Monica Lewinsky opens up on affair with Bill Clinton in Vanity Fair

In this July 11, 2001, file photo, Monica Lewinsky arrives for a special screening of "The Score" in New York. Credit: AP
Bill Clinton's former mistress Monica Lewinsky writes that she's troubled by what she called Hillary Rodham Clinton's "impulse to blame the Woman" for the affair that nearly took down a presidency.
In an article in the June issue of Vanity Fair magazine, on newsstands Wednesday, Lewinsky declared of the scandal and the impact on her life: "It's time to burn the beret and bury the blue dress."
Lewinsky, 40, took note of reports earlier this year of Hillary Clinton's conversations from the 1990s with an Arkansas confidante, the late Diane Blair, whose papers have been made public. Among other revelations, Blair said Clinton called Lewinsky a "narcissistic looney toon" and blamed herself for not being sensitive to Bill Clinton's stresses as president.
Said Lewinsky: "Yes, I get it. Hillary Clinton wanted it on record that she was lashing out at her husband's mistress. She may have faulted her husband for being inappropriate, but I find her impulse to blame the Woman -- not only me, but herself -- troubling."

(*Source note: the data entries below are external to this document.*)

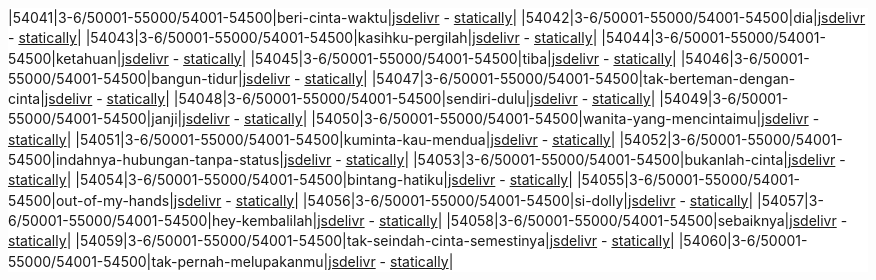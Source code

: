 |54041|3-6/50001-55000/54001-54500|beri-cinta-waktu|[jsdelivr](https://cdn.jsdelivr.net/gh/dbchord/webp-old-c-1110x370_3-6/50001-55000/54001-54500/beri-cinta-waktu.webp) - [statically](https://cdn.statically.io/gh/dbchord/webp-old-c-1110x370_3-6/img/50001-55000/54001-54500/beri-cinta-waktu.webp)|
|54042|3-6/50001-55000/54001-54500|dia|[jsdelivr](https://cdn.jsdelivr.net/gh/dbchord/webp-old-c-1110x370_3-6/50001-55000/54001-54500/dia.webp) - [statically](https://cdn.statically.io/gh/dbchord/webp-old-c-1110x370_3-6/img/50001-55000/54001-54500/dia.webp)|
|54043|3-6/50001-55000/54001-54500|kasihku-pergilah|[jsdelivr](https://cdn.jsdelivr.net/gh/dbchord/webp-old-c-1110x370_3-6/50001-55000/54001-54500/kasihku-pergilah.webp) - [statically](https://cdn.statically.io/gh/dbchord/webp-old-c-1110x370_3-6/img/50001-55000/54001-54500/kasihku-pergilah.webp)|
|54044|3-6/50001-55000/54001-54500|ketahuan|[jsdelivr](https://cdn.jsdelivr.net/gh/dbchord/webp-old-c-1110x370_3-6/50001-55000/54001-54500/ketahuan.webp) - [statically](https://cdn.statically.io/gh/dbchord/webp-old-c-1110x370_3-6/img/50001-55000/54001-54500/ketahuan.webp)|
|54045|3-6/50001-55000/54001-54500|tiba|[jsdelivr](https://cdn.jsdelivr.net/gh/dbchord/webp-old-c-1110x370_3-6/50001-55000/54001-54500/tiba.webp) - [statically](https://cdn.statically.io/gh/dbchord/webp-old-c-1110x370_3-6/img/50001-55000/54001-54500/tiba.webp)|
|54046|3-6/50001-55000/54001-54500|bangun-tidur|[jsdelivr](https://cdn.jsdelivr.net/gh/dbchord/webp-old-c-1110x370_3-6/50001-55000/54001-54500/bangun-tidur.webp) - [statically](https://cdn.statically.io/gh/dbchord/webp-old-c-1110x370_3-6/img/50001-55000/54001-54500/bangun-tidur.webp)|
|54047|3-6/50001-55000/54001-54500|tak-berteman-dengan-cinta|[jsdelivr](https://cdn.jsdelivr.net/gh/dbchord/webp-old-c-1110x370_3-6/50001-55000/54001-54500/tak-berteman-dengan-cinta.webp) - [statically](https://cdn.statically.io/gh/dbchord/webp-old-c-1110x370_3-6/img/50001-55000/54001-54500/tak-berteman-dengan-cinta.webp)|
|54048|3-6/50001-55000/54001-54500|sendiri-dulu|[jsdelivr](https://cdn.jsdelivr.net/gh/dbchord/webp-old-c-1110x370_3-6/50001-55000/54001-54500/sendiri-dulu.webp) - [statically](https://cdn.statically.io/gh/dbchord/webp-old-c-1110x370_3-6/img/50001-55000/54001-54500/sendiri-dulu.webp)|
|54049|3-6/50001-55000/54001-54500|janji|[jsdelivr](https://cdn.jsdelivr.net/gh/dbchord/webp-old-c-1110x370_3-6/50001-55000/54001-54500/janji.webp) - [statically](https://cdn.statically.io/gh/dbchord/webp-old-c-1110x370_3-6/img/50001-55000/54001-54500/janji.webp)|
|54050|3-6/50001-55000/54001-54500|wanita-yang-mencintaimu|[jsdelivr](https://cdn.jsdelivr.net/gh/dbchord/webp-old-c-1110x370_3-6/50001-55000/54001-54500/wanita-yang-mencintaimu.webp) - [statically](https://cdn.statically.io/gh/dbchord/webp-old-c-1110x370_3-6/img/50001-55000/54001-54500/wanita-yang-mencintaimu.webp)|
|54051|3-6/50001-55000/54001-54500|kuminta-kau-mendua|[jsdelivr](https://cdn.jsdelivr.net/gh/dbchord/webp-old-c-1110x370_3-6/50001-55000/54001-54500/kuminta-kau-mendua.webp) - [statically](https://cdn.statically.io/gh/dbchord/webp-old-c-1110x370_3-6/img/50001-55000/54001-54500/kuminta-kau-mendua.webp)|
|54052|3-6/50001-55000/54001-54500|indahnya-hubungan-tanpa-status|[jsdelivr](https://cdn.jsdelivr.net/gh/dbchord/webp-old-c-1110x370_3-6/50001-55000/54001-54500/indahnya-hubungan-tanpa-status.webp) - [statically](https://cdn.statically.io/gh/dbchord/webp-old-c-1110x370_3-6/img/50001-55000/54001-54500/indahnya-hubungan-tanpa-status.webp)|
|54053|3-6/50001-55000/54001-54500|bukanlah-cinta|[jsdelivr](https://cdn.jsdelivr.net/gh/dbchord/webp-old-c-1110x370_3-6/50001-55000/54001-54500/bukanlah-cinta.webp) - [statically](https://cdn.statically.io/gh/dbchord/webp-old-c-1110x370_3-6/img/50001-55000/54001-54500/bukanlah-cinta.webp)|
|54054|3-6/50001-55000/54001-54500|bintang-hatiku|[jsdelivr](https://cdn.jsdelivr.net/gh/dbchord/webp-old-c-1110x370_3-6/50001-55000/54001-54500/bintang-hatiku.webp) - [statically](https://cdn.statically.io/gh/dbchord/webp-old-c-1110x370_3-6/img/50001-55000/54001-54500/bintang-hatiku.webp)|
|54055|3-6/50001-55000/54001-54500|out-of-my-hands|[jsdelivr](https://cdn.jsdelivr.net/gh/dbchord/webp-old-c-1110x370_3-6/50001-55000/54001-54500/out-of-my-hands.webp) - [statically](https://cdn.statically.io/gh/dbchord/webp-old-c-1110x370_3-6/img/50001-55000/54001-54500/out-of-my-hands.webp)|
|54056|3-6/50001-55000/54001-54500|si-dolly|[jsdelivr](https://cdn.jsdelivr.net/gh/dbchord/webp-old-c-1110x370_3-6/50001-55000/54001-54500/si-dolly.webp) - [statically](https://cdn.statically.io/gh/dbchord/webp-old-c-1110x370_3-6/img/50001-55000/54001-54500/si-dolly.webp)|
|54057|3-6/50001-55000/54001-54500|hey-kembalilah|[jsdelivr](https://cdn.jsdelivr.net/gh/dbchord/webp-old-c-1110x370_3-6/50001-55000/54001-54500/hey-kembalilah.webp) - [statically](https://cdn.statically.io/gh/dbchord/webp-old-c-1110x370_3-6/img/50001-55000/54001-54500/hey-kembalilah.webp)|
|54058|3-6/50001-55000/54001-54500|sebaiknya|[jsdelivr](https://cdn.jsdelivr.net/gh/dbchord/webp-old-c-1110x370_3-6/50001-55000/54001-54500/sebaiknya.webp) - [statically](https://cdn.statically.io/gh/dbchord/webp-old-c-1110x370_3-6/img/50001-55000/54001-54500/sebaiknya.webp)|
|54059|3-6/50001-55000/54001-54500|tak-seindah-cinta-semestinya|[jsdelivr](https://cdn.jsdelivr.net/gh/dbchord/webp-old-c-1110x370_3-6/50001-55000/54001-54500/tak-seindah-cinta-semestinya.webp) - [statically](https://cdn.statically.io/gh/dbchord/webp-old-c-1110x370_3-6/img/50001-55000/54001-54500/tak-seindah-cinta-semestinya.webp)|
|54060|3-6/50001-55000/54001-54500|tak-pernah-melupakanmu|[jsdelivr](https://cdn.jsdelivr.net/gh/dbchord/webp-old-c-1110x370_3-6/50001-55000/54001-54500/tak-pernah-melupakanmu.webp) - [statically](https://cdn.statically.io/gh/dbchord/webp-old-c-1110x370_3-6/img/50001-55000/54001-54500/tak-pernah-melupakanmu.webp)|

Lewinsky questioned whether someone who was narcissistic would have had the decency to refuse to wear a wire against Clinton allies as Lewinsky wrote her FBI interrogators had proposed.
A spokesman for Hillary Clinton, considering a run for president in 2016, did not return a message seeking comment.
Summing up her 1995-97 relationship with the 42nd president, the one-time White House intern maintained that while she was exploited by Bill Clinton, she wasn't coerced.
"Sure, my boss took advantage of me," she wrote, "but I will always remain firm on this point: it was a consensual relationship."
The only abuse, she said, came after the affair went public, when Clinton's allies sought to scapegoat her and undermine her credibility.
Lewinsky wrote of being suicidal in the aftermath of her public outing -- how her mother feared she would be "literally humiliated to death."
Lewinsky said she's come to "deeply regret what happened" between herself and the president and kept quiet through several recent presidential campaigns. But now, she said, she wants to stop "tiptoeing around my past -- and other people's futures."